By Taylor Corley, Columnist

The NCAA’s March Madness saw the Kansas Jayhawks and the South Carolina Gamecocks take home the titles in, respectively, the men’s and women’s tournaments. There were a lot of notable players who contributed to the spectacle that is those tournaments, and they brought us, as spectators, exciting games and plenty of upsets.

Last year, according to the NCAA’s own financial statements, March Madness generated $1.15 billion in revenues, yet the athletes took home none of it.

But change is in the air.

The Supreme Court decided last year that college athletes could sign endorsement deals, trading use of their name, image or likeness (NIL) for money. This ruling meant that this year’s March Madness marked the first time the players could be compensated for at least some of the value they bring to college sports’ single biggest money-maker.

It might seem absurd that student-athletes had to fight to make money off of their own names, until you consider other inequities. This was the first year, for example, that the women’s tournament was also branded under the expansive March Madness corporate umbrella. And who can forget the 2021 tournament when Stanford University sports performance coach Ali Kershner posted a photo comparing the weight room set-up for the NCAA women’s and men’s basketball tournaments, a social media post that compared the rows of power racks with Olympic bars and weights for the men against a set of dumbbells and yoga mats for the women. Oregon star Sedona Prince took it from there:

While the NIL court ruling is a huge win off the court for student-athletes, the fight is not over. The women’s tournament does not receive as much coverage as the men’s games. That lack of attention trickles all the way down, because without enough exposure, the female athletes can’t attract the same endorsement deals.

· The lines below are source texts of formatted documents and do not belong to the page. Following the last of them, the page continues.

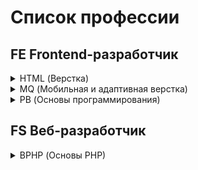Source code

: # Список профессии

## FE Frontend-разработчик
<details><summary>HTML (Верстка)</summary>

   + [HTML-Homeworks](https://github.com/netology-code/html-homeworks)
   + [HTML-2-Homeworks](https://github.com/netology-code/html-2-homeworks)
   + [HTML-2-Diploma](https://github.com/netology-code/html-2-diploma)
  
</details>
<details><summary>MQ (Мобильная и адаптивная верстка)</summary>

   + [MQ-Materials](https://github.com/netology-code/mq-materials)
   + [MQ-Homeworks](https://github.com/netology-code/mq-homeworks)
   + [MQ-Diploma](https://github.com/netology-code/mq-diploma)
   + [MQ-Diploma-Old](https://github.com/netology-code/mq-diploma-old)
  
</details>
<details><summary>PB (Основы программирования)</summary>

   + []()
   + []()
   + []()
   + []()

</details>

## FS Веб-разработчик
<details><summary>BPHP (Основы PHP)</summary>
  
   + [html-homeworks](https://github.com/netology-code/html-homeworks)
   + [html-2-homeworks](https://github.com/netology-code/html-2-homeworks)
  
</details>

Taking it a step further, there are athletes who play other sports at the Division I level who will never see even a fraction of the money that basketball or football players can attract.

Football players earned more than 50 percent of the revenues generated by NIL deals from July 1 last year to Feb. 28 of this year. Women’s track and field came in last with less than 1 percent. Falling in the middle was women’s volleyball at 2.4 percent, or the same as women’s swimming and diving. Baseball clocked in at only 1.4 percent.

These disparities track with levels of funding and TV exposure, which also is no surprise.

The universities clearly exploit the fact that athletes want to play on sports’ biggest stages. They want to perform to the best of their abilities, and, in many cases, they are willing to sacrifice their education, social lives and health.

No system should make pawns out of what essentially is merely a means of entertainment. Payment and compensation should be only the beginning. And most student athletes are not asking for a professional’s salary. They are not asking for millions. They are asking for fair compensation for their life’s devotion, and for the risks they take in competing.

Division I athletes dedicate an average of 35 hours per week in-season to their sport, according to a 2017 NCAA survey. That’s the functional equivalent of a full-time job with an hour for lunch. At minimum wage, these athletes could make around $1,000 a month, is a substantial amount of money they are missing out on because they neither have time for a job nor are they allowed income as scholarship athletes.

I celebrate the win that came with the start of NIL deals, but there are still gaps in the system that deserve our attention, even a fraction of the attention we give to our favorite players and teams. It’s a question of fairness.